The SPD and, to a lesser extent, the Greens are pursuing a different strategy. They want to add an active investment and industrial policy to price signals. In this way, the speed of the transition is expected to increase. This should not only improve the carbon footprint more quickly but also create technological advantages, particularly in industry. In this way, the current export model of the German economy could endure in a renewed form. This is also a major departure from the proposal of the other two parties, where the market alone decides whether the current economic model will endure. The hope is that this will result in a sustainable transition without misallocation. The fear is that this could be associated with a significant increase in structural unemployment or a loss of quality in the newly created jobs.
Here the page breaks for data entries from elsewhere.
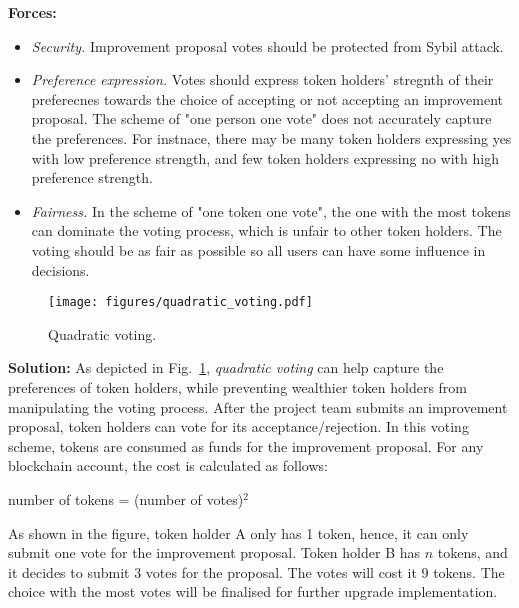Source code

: \documentclass{article}
\begin{document}
\vspace{0.5em}\noindent \textbf{Forces:} 

\begin{itemize}
  \item \textit{Security.} Improvement proposal votes should be protected from Sybil attack.
  
  \item \textit{Preference expression.} Votes should express token holders' stregnth of their preferecnes towards the choice of accepting or not accepting an improvement proposal. The scheme of "one person one vote" does not accurately capture the preferences. For instnace, there may be many token holders expressing yes with low preference strength, and few token holders expressing no with high preference strength.
  

  \item \textit{Fairness.} In the scheme of "one token one vote", the one with the most tokens can dominate the voting process, which is unfair to other token holders. The voting should be as fair as possible so all users can have some influence in decisions.
  
  
\end{itemize}

\begin{figure}[!ht]
	\centering
	\texttt{[image: figures/quadratic\_voting.pdf]}
	\caption{Quadratic voting.}
	\label{pic:quadratic_voting}
\end{figure}

\vspace{0.5em}\noindent \textbf{Solution:} As depicted in Fig.~\ref{pic:quadratic_voting}, \textit{quadratic voting} can help capture the preferences of token holders, while preventing wealthier token holders from manipulating the voting process. After the project team submits an improvement proposal, token holders can vote for its acceptance/rejection. In this voting scheme, tokens are consumed as funds for the improvement proposal. For any blockchain account, the cost is calculated as follows:

\centerline{number of tokens = (number of votes)$^{2}$}

\noindent
As shown in the figure, token holder A only has 1 token, hence, it can only submit one vote for the improvement proposal. Token holder B has $n$ tokens, and it decides to submit 3 votes for the proposal. The votes will cost it 9 tokens. The choice with the most votes will be finalised for further upgrade implementation.
\end{document}

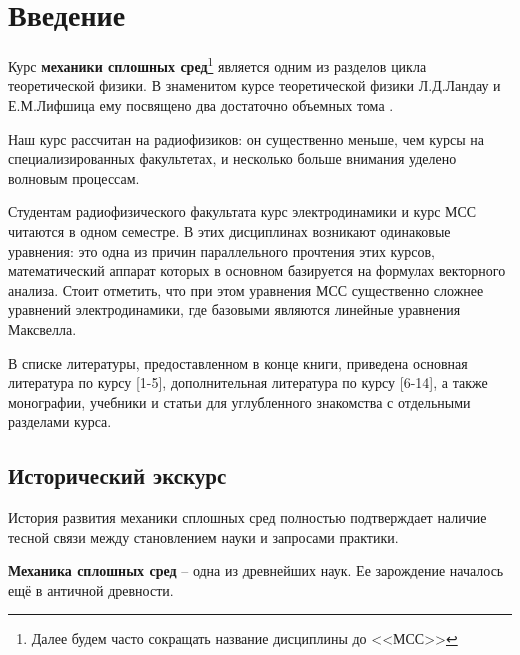 

\section{Введение}

Курс \textbf{механики сплошных сред}\footnote{Далее будем часто сокращать название дисциплины до <<МСС>>} является одним из разделов цикла теоретической физики.  В знаменитом курсе теоретической физики Л.Д.Ландау и Е.М.Лифшица  ему посвящено два достаточно объемных тома \cite{nu1}.

Наш курс рассчитан на радиофизиков: он существенно меньше, чем курсы на специализированных факультетах, и несколько больше внимания уделено волновым процессам. 

Студентам радиофизического факультата курс электродинамики и курс МСС читаются в одном семестре. В этих дисциплинах возникают одинаковые уравнения: это одна из причин параллельного прочтения этих курсов, математический аппарат которых в основном базируется на формулах векторного анализа. Стоит отметить, что при этом уравнения МСС существенно сложнее уравнений электродинамики, где базовыми являются линейные уравнения Максвелла.

В списке литературы, предоставленном в конце книги, приведена основная литература по курсу [1-5], дополнительная литература по курсу [6-14], а также монографии, учебники и статьи для углубленного знакомства с отдельными разделами курса.

\subsection{Исторический экскурс}

История развития механики сплошных сред полностью подтверждает наличие тесной связи между становлением науки и запросами практики.  

\textbf{Механика сплошных сред} -- одна из древнейших наук. Ее зарождение началось ещё в античной древности.

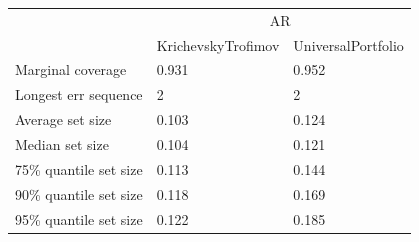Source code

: \begin{tabular}{lll}
\toprule
& \multicolumn{2}{c}{AR} \\
& KrichevskyTrofimov & UniversalPortfolio \\
\midrule
Marginal coverage & 0.931 & 0.952 \\
Longest err sequence & 2 & 2 \\
Average set size & 0.103 & 0.124 \\
Median set size & 0.104 & 0.121 \\
75\% quantile set size & 0.113 & 0.144 \\
90\% quantile set size & 0.118 & 0.169 \\
95\% quantile set size & 0.122 & 0.185 \\
\bottomrule
\end{tabular}
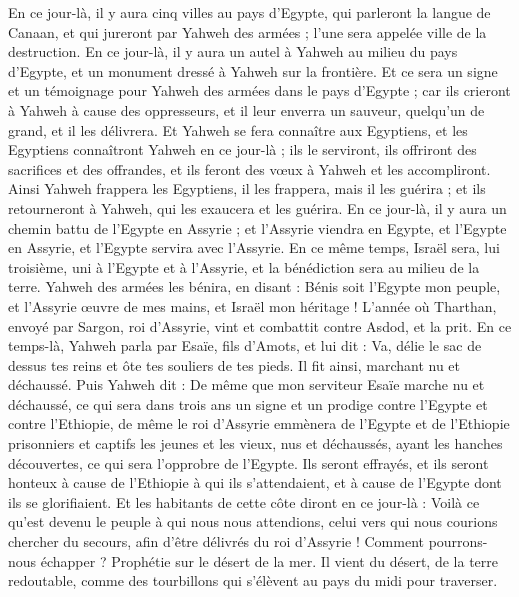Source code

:\begin{multicols}{2}
En ce jour-là, il y aura cinq villes au pays d'Egypte, qui parleront la langue de Canaan, et qui jureront par Yahweh des armées ; l'une sera appelée ville de la destruction.
En ce jour-là, il y aura un autel à Yahweh au milieu du pays d'Egypte, et un monument dressé à Yahweh sur la frontière.
Et ce sera un signe et un témoignage pour Yahweh des armées dans le pays d'Egypte ; car ils crieront à Yahweh à cause des oppresseurs, et il leur enverra un sauveur, quelqu'un de grand, et il les délivrera.
Et Yahweh se fera connaître aux Egyptiens, et les Egyptiens connaîtront Yahweh en ce jour-là ; ils le serviront, ils offriront des sacrifices et des offrandes, et ils feront des vœux à Yahweh et les accompliront.
Ainsi Yahweh frappera les Egyptiens, il les frappera, mais il les guérira ; et ils retourneront à Yahweh, qui les exaucera et les guérira.
En ce jour-là, il y aura un chemin battu de l'Egypte en Assyrie ; et l'Assyrie viendra en Egypte, et l'Egypte en Assyrie, et l'Egypte servira avec l'Assyrie.
En ce même temps, Israël sera, lui troisième, uni à l'Egypte et à l'Assyrie, et la bénédiction sera au milieu de la terre.
Yahweh des armées les bénira, en disant : Bénis soit l'Egypte mon peuple, et l'Assyrie œuvre de mes mains, et Israël mon héritage !
\VerseOne{}L'année où Tharthan, envoyé par Sargon, roi d'Assyrie, vint et combattit contre Asdod, et la prit.
En ce temps-là, Yahweh parla par Esaïe, fils d'Amots, et lui dit : Va, délie le sac de dessus tes reins et ôte tes souliers de tes pieds. Il fit ainsi, marchant nu et déchaussé.
Puis Yahweh dit : De même que mon serviteur Esaïe marche nu et déchaussé, ce qui sera dans trois ans un signe et un prodige contre l'Egypte et contre l'Ethiopie,
de même le roi d'Assyrie emmènera de l'Egypte et de l'Ethiopie prisonniers et captifs les jeunes et les vieux, nus et déchaussés, ayant les hanches découvertes, ce qui sera l'opprobre de l'Egypte.
Ils seront effrayés, et ils seront honteux à cause de l'Ethiopie à qui ils s'attendaient, et à cause de l'Egypte dont ils se glorifiaient.
Et les habitants de cette côte diront en ce jour-là : Voilà ce qu'est devenu le peuple à qui nous nous attendions, celui vers qui nous courions chercher du secours, afin d'être délivrés du roi d'Assyrie ! Comment pourrons-nous échapper ?
\VerseOne{}Prophétie sur le désert de la mer. Il vient du désert, de la terre redoutable, comme des tourbillons qui s'élèvent au pays du midi pour traverser.

\end{multicols}
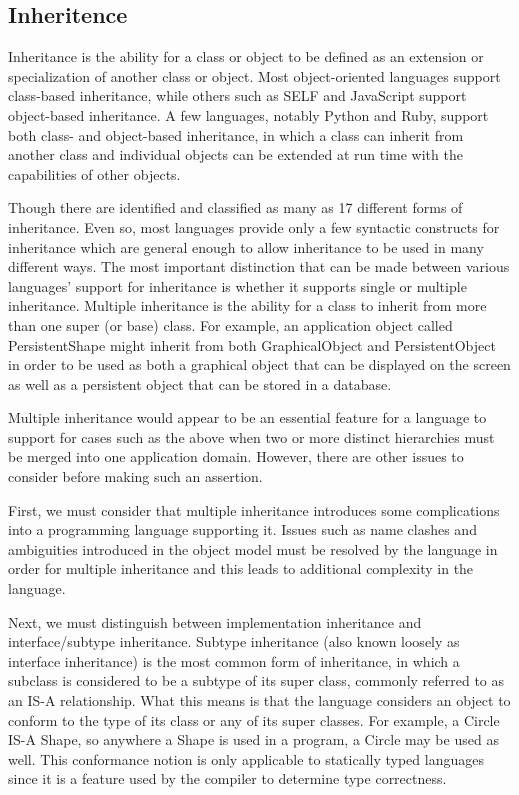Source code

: \documentclass[12pt,a4paper,final,twoside,onecolumn,titlepage]{book}
\begin{document}
\subsection{Inheritence}
Inheritance is the ability for a class or object to be defined as an extension or specialization of another class or object. Most object-oriented languages support class-based inheritance, while others such as SELF and JavaScript support object-based inheritance. A few languages, notably Python and Ruby, support both class- and object-based inheritance, in which a class can inherit from another class and individual objects can be extended at run time with the capabilities of other objects. 

Though there are identified and classified as many as 17 different forms of inheritance. Even so, most languages provide only a few syntactic constructs for inheritance which are general enough to allow inheritance to be used in many different ways. The most important distinction that can be made between various languages' support for inheritance is whether it supports single or multiple inheritance. Multiple inheritance is the ability for a class to inherit from more than one super (or base) class. For example, an application object called PersistentShape might inherit from both GraphicalObject and PersistentObject in order to be used as both a graphical object that can be displayed on the screen as well as a persistent object that can be stored in a database.

Multiple inheritance would appear to be an essential feature for a language to support for cases such as the above when two or more distinct hierarchies must be merged into one application domain. However, there are other issues to consider before making such an assertion.

First, we must consider that multiple inheritance introduces some complications into a programming language supporting it. Issues such as name clashes and ambiguities introduced in the object model must be resolved by the language in order for multiple inheritance and this leads to additional complexity in the language. 

Next, we must distinguish between implementation inheritance and interface/subtype inheritance. Subtype inheritance (also known loosely as interface inheritance) is the most common form of inheritance, in which a subclass is considered to be a subtype of its super class, commonly referred to as an IS-A relationship. What this means is that the language considers an object to conform to the type of its class or any of its super classes. For example, a Circle IS-A Shape, so anywhere a Shape is used in a program, a Circle may be used as well. This conformance notion is only applicable to statically typed languages since it is a feature used by the compiler to determine type correctness.
\end{document}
A further conflict exists primarily between the SPD and the other parties over the appropriate social policy in the environment described. For many, the prevailing idea is that a choice must be made between more investment and existing social benefits. Accordingly, there are calls to cut or at least freeze social benefits. The SPD wants both more investment and increased social security during the transition process. This is only consistent if the debt brake is opened up for investment at the same time, which is in fact one of their demands.
In Germany, as in other countries, it is not uncommon that controversial discourses between the established parties are overshadowed by debate with populist parties, especially right-wing populist parties. They deliberately pick-up on weaknesses in the economic situation and blame them on migrants, support for Ukraine, actual or supposed elites and the established parties as a whole. This is how they treat the topics of high rents and dilapidated infrastructure in the public discourse.
Above all, right-wing populist parties have seized on one issue that the other parties have so far only addressed inadequately: inflation, or more specifically, higher prices. Even though the inflationary momentum has largely come to a standstill, prices remain at a significantly higher level. This is particularly the case for food prices, which in Germany are over 30% above the 2021 level. Middle- and lower-income families are particularly affected. Their purchasing power has been noticeably reduced by the price increase. This has not been offset by the compensatory measures taken by the federal government for this group. While the burden of higher food prices was of greater importance for families with low incomes, the tax relief has little effect on them, as they pay little if any taxes. If they are employed on a precarious basis, i.e. without collective wage agreements, they generally do not benefit from the tax-free inflation compensation agreed upon by the collective bargaining parties in many sectors.
This means that broad sections of the population are actually worse off than they were three years ago. It remains to be seen which line of arguments will prevail with voters in February.